Hockenheim. Im Schwurgerichtsprozess gegen einen 29-jährigen Tunesier, dem die Staatsanwaltschaft gefährliche Körperverletzung in Tateinheit mit versuchtem Totschlag in der DRK-Obdachlosenunterkunft im Auchtergrund vorwirft, hörte die Strafkammer am Landgericht Mannheim am Donnerstag die Schlussvorträge. Erster Staatsanwalt Frank Stork forderte sechseinhalb Jahre Gefängnis für den Angeklagten. Verteidiger Steffen Kling verlangte für seinen Mandanten einen Freispruch.

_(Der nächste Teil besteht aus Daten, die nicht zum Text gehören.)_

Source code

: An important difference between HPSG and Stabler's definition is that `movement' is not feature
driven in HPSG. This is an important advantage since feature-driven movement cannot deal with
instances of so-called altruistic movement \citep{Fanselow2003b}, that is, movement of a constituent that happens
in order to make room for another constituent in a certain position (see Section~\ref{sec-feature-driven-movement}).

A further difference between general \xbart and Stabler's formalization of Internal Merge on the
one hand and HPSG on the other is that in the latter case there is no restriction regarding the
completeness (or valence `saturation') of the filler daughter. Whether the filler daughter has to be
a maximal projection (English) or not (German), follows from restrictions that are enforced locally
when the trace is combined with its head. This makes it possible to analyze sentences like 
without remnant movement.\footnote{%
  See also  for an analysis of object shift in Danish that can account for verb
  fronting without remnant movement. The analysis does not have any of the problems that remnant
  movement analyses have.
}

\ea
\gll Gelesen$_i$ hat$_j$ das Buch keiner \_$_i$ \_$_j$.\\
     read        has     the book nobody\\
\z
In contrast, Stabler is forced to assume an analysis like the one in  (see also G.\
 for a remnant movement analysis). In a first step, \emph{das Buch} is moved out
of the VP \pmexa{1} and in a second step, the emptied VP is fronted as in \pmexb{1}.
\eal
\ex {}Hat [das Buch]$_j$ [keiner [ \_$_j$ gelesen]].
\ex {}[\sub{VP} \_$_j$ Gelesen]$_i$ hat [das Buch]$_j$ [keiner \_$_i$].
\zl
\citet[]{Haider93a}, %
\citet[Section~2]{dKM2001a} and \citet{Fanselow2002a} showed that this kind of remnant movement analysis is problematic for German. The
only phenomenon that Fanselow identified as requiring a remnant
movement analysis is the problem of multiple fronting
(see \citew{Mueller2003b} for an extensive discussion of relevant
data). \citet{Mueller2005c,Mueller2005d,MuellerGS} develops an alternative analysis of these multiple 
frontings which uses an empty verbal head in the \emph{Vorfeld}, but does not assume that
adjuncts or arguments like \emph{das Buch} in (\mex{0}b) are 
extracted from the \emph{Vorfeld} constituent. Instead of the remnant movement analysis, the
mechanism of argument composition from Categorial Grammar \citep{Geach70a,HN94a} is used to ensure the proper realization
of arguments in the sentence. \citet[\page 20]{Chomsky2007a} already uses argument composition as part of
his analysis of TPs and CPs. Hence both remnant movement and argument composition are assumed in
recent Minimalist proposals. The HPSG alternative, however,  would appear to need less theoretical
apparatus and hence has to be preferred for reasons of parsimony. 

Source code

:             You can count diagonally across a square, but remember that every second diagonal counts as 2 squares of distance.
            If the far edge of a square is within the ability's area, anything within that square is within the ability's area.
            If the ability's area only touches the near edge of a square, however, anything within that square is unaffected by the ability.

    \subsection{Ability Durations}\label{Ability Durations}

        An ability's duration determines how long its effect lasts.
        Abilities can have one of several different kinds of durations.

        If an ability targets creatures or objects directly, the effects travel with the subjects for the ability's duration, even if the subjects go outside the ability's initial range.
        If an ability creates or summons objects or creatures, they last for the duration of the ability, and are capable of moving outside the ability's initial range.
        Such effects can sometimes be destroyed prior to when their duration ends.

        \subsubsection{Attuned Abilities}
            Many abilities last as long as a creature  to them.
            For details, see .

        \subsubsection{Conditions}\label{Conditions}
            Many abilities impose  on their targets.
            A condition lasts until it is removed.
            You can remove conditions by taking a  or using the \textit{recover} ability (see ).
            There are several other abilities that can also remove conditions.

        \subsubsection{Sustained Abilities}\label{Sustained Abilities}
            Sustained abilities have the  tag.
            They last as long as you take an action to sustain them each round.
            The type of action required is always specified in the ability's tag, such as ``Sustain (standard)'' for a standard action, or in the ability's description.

Im Blut des Angeklagten wurde Cannabis nachgewiesen

Vor den Plädoyers verlas der Vorsitzende Richter Gerd Rackwitz das forensisch-toxikologische Gutachten über den Beschuldigten, der bei der Bluttat am Abend des 26. September 2022 zwei Männer angegriffen und dabei einen 49-Jährigen mit einem Messer lebensgefährlich verletzt haben soll. Die kurz nach der Tat entnommene Blutprobe hatte bei dem 29-Jährigen den Konsum von Cannabis bestätigt. Auf Kokain, Amphetamin und Medikamente war er dagegen negativ getestet worden.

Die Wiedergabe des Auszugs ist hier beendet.